Copyright Claims Against Envato/Audio Jungle Licensed Music

I use a song that I bought a license to and downloaded from Audio Jungle last year. It is my primary theme for a YouTube series that I do. Twice now someone has filed a copyright claim against me for that song. The video/person who filed the claim very clearly just downloaded the song as well, dubbed their own terrible lyrics over it, and posted it on YouTube claiming the copyright on it. I cannot seem to find how to report THEM for copyright infringement. If Audio Jungle holds the rights to the song this person should absolutely not be able to file copyright claims on YouTube for said song. All of his videos are just him dubbed over other people’s music, so I’m sure he’s doing this with other people’s content and it must be stopped.

Hello,

You need to contact the author(s) to let them know someone is usurping their copyrights. Unfortunately, authors who chose not (or were not able to, due to abusive policies) to protect their rights by registering their music with AdRev are potential victims to such abuses.

Such situations may become nightmares for authors and buyers alike.

2 Likes

I submitted a notice to AudioJungle and to the author of the song. The guy claiming the copyright even commented on the song on here with a link to the video!

AdRev is a sore subject for me. They are such abusive scam artists. I’ve had them claim copyright on my most popular video (2.5 million views) that HAS NO MUSIC ON IT. It was an older video so I’m sure someone thought “They won’t notice if we claim copyright and collect their ad revenue.” It is a disgusting business practice.

It sounds like the claimant is more someone who doesn’t know what they’re doing rather than a con man. Hopefully this particular occurrence will resolve swiftly.
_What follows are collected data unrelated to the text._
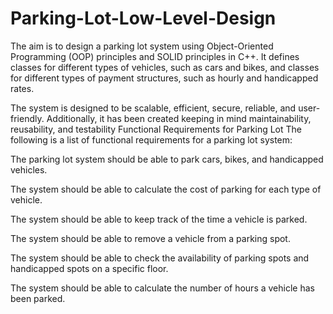 # Parking-Lot-Low-Level-Design
The aim is to design a parking lot system using Object-Oriented Programming (OOP) principles and SOLID principles in C++. 
It defines classes for different types of vehicles, such as cars and bikes, and classes for different types of payment structures, such as hourly and handicapped rates.

The system is designed to be scalable, efficient, secure, reliable, and user-friendly. Additionally, it has been created keeping in mind maintainability, reusability, and testability
Functional Requirements for Parking Lot
The following is a list of functional requirements for a parking lot system:

The parking lot system should be able to park cars, bikes, and handicapped vehicles.
 
The system should be able to calculate the cost of parking for each type of vehicle.
 
The system should be able to keep track of the time a vehicle is parked.
 
The system should be able to remove a vehicle from a parking spot.
 
The system should be able to check the availability of parking spots and handicapped spots on a specific floor.
 
The system should be able to calculate the number of hours a vehicle has been parked.
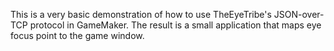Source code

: This is a very basic demonstration of how to use TheEyeTribe's JSON-over-TCP protocol in GameMaker. The result is a small application that maps eye focus point to the game window.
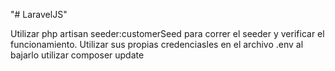 "# LaravelJS" 

Utilizar php artisan seeder:customerSeed
para correr el seeder y verificar el funcionamiento.
Utilizar sus propias credenciasles en el archivo .env
al bajarlo utilizar composer update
FYI, AdRev are not scam artists, they are a legitimate business helping authors protect their assets. In any case, they do not make the claims themselves, Youtube does. AdRev merely provides the content to be fingerprinted, Youtube then does the matching and claim issuing. So if your video had no copyrighted material (audio or visuals) and still generated a claim, then Youtube messed up, not AdRev.

Thanks. I’m just displacing anger. YouTube is not setup well for the side of those being claimed against. At least I think. I cannot figure out how to submit a report that this person doesn’t hold the Copyright for the song. This isn’t the first time I’ve run into such issues with their system. But that’s YouTube.

You have two options:

You can open a dispute by clicking the dispute link on the copyright claim page, directly through the Youtube interface. Youtube will pass a judgment and either appeal or maintain the claim, after reviewing your dispute. This may take several days, and you already have your own experience with Youtube system.

The second and quicker option is to go directly to the third party making the claim. If it’s AdRev you can go to this page and provide your license certificate and explain the claimant doesn’t have any rights on the music. This may take only a few hours.